Y Meirionnydd, Smithfield Square, Dolgellau

button-theme-crimeY Meirionnydd, Smithfield Square, Dolgellau

This building, now Y Meirionnydd townhouse and restaurant, mostly dates from c.1820. The basement and rear wall are relics of the town jail, which was here from 1716 to 1813. Inside the building there’s an 18th-century staircase.

From 1865 the building was the Talbot Hotel. In the early 1870s the licensee was Lewis Evans, a manufacturer of ginger beer.

In May 1897 the hotel made headlines after a nationwide police hunt ended with a fraudster being apprehended in his bed at the Talbot Hotel. Former soldier Henry Jones, aged 29, was wanted by police in Leamington, Warwickshire, where he’d bought a gold ring worth £7 by presenting a cheque which later bounced. He pawned the ring in Reading, then went to London. He was also wanted for fraud in Rhyl, Coventry and Brighton.

He met his match after arriving in Barmouth, where a boot seller, a jeweller and a draper all refused to accept the cheque he offered. He turned his attentions to Dolgellau, but Sergeant Breeze apprehended him at the Talbot Hotel at 10pm on a Thursday night.

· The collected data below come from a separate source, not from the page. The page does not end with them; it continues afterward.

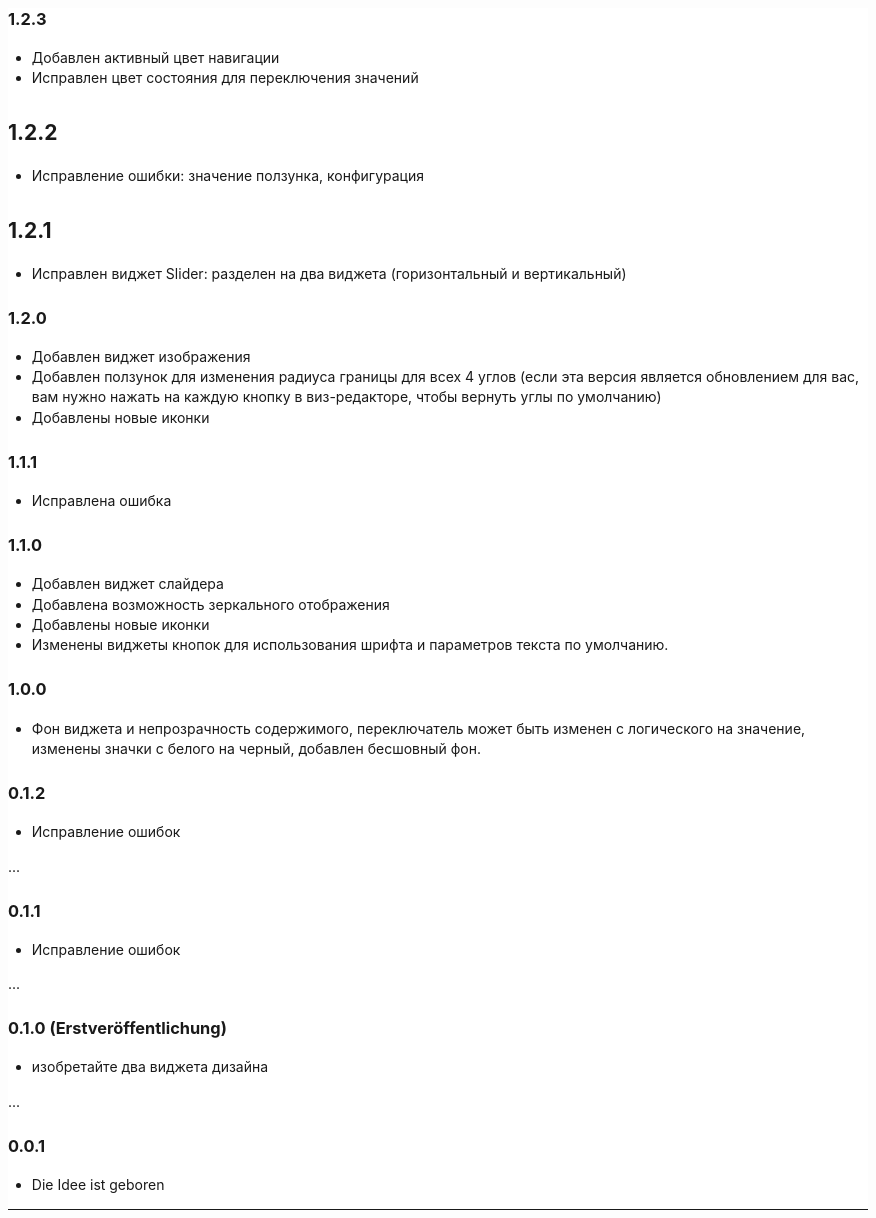 ### 1.2.3
- Добавлен активный цвет навигации
- Исправлен цвет состояния для переключения значений

## 1.2.2
- Исправление ошибки: значение ползунка, конфигурация

## 1.2.1
- Исправлен виджет Slider: разделен на два виджета (горизонтальный и вертикальный)

### 1.2.0
- Добавлен виджет изображения
- Добавлен ползунок для изменения радиуса границы для всех 4 углов (если эта версия является обновлением для вас, вам нужно нажать на каждую кнопку в виз-редакторе, чтобы вернуть углы по умолчанию)
- Добавлены новые иконки

### 1.1.1
- Исправлена ошибка

### 1.1.0
- Добавлен виджет слайдера
- Добавлена возможность зеркального отображения
- Добавлены новые иконки
- Изменены виджеты кнопок для использования шрифта и параметров текста по умолчанию.

### 1.0.0
- Фон виджета и непрозрачность содержимого, переключатель может быть изменен с логического на значение, изменены значки с белого на черный, добавлен бесшовный фон.

### 0.1.2
- Исправление ошибок

...

### 0.1.1
- Исправление ошибок

...

### 0.1.0 (Erstveröffentlichung)
- изобретайте два виджета дизайна

...

### 0.0.1
- Die Idee ist geboren

---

The Talbot Hotel lost its licence in 1899 as the authorities and temperance movement clamped down on drunkenness. The building was later the Clifton House Hotel.

As you stand in front of the building, notice the thin stone ledges protruding from the chimneys. Common in Dolgellau, they were designed to divert rainwater away from the joint between chimney and roof.